#### What you have to do
Take each line of the entries below that contains "alcance" and copy it.

Data supplied Start Marker

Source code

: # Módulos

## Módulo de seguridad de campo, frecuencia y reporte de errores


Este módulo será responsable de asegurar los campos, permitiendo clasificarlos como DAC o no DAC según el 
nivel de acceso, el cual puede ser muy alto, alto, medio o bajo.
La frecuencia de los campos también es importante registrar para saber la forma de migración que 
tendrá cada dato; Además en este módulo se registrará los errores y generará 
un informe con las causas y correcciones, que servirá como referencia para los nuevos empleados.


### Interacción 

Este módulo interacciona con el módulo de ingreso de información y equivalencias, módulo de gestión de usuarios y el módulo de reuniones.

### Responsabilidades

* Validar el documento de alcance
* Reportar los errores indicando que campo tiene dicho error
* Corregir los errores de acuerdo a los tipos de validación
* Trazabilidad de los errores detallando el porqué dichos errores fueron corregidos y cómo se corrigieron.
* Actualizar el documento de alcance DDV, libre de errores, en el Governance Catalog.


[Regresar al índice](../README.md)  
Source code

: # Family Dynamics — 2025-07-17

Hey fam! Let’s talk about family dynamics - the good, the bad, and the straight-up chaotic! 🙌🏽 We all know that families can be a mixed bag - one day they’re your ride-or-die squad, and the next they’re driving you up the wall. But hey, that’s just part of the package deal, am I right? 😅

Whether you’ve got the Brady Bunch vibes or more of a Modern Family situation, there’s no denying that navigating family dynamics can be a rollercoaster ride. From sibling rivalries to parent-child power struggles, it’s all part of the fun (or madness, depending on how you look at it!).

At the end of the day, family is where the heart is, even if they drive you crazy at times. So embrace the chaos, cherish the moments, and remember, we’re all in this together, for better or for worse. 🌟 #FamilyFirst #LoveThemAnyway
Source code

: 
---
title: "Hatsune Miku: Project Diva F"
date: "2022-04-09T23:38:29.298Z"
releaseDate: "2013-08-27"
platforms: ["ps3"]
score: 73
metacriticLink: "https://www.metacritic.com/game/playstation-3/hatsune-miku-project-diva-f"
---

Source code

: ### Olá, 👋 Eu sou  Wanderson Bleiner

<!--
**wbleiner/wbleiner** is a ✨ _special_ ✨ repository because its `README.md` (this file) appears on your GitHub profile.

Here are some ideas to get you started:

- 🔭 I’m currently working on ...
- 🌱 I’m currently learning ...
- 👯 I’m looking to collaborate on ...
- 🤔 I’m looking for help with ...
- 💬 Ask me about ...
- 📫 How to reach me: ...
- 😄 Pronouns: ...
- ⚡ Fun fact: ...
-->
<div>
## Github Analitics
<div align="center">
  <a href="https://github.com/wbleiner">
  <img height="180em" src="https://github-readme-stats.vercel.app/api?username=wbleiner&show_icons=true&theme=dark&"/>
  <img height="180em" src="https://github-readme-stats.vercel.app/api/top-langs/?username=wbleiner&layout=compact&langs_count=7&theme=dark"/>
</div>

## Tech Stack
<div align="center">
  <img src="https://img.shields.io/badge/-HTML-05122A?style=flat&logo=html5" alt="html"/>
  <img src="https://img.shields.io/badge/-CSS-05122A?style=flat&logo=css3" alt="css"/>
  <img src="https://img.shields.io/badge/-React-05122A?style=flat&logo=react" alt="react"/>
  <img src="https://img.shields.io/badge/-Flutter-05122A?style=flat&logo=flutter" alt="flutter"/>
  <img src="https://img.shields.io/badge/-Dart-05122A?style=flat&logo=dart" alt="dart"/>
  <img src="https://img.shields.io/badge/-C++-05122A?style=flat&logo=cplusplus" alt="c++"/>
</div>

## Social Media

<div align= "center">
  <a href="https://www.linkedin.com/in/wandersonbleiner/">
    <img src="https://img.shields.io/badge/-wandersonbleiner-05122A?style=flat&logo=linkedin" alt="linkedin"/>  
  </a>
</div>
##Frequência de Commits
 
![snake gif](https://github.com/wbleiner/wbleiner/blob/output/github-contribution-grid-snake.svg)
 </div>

Data supplied End Marker

#### Expected answer
* Validar el documento de alcance
* Actualizar el documento de alcance DDV, libre de errores, en el Governance Catalog.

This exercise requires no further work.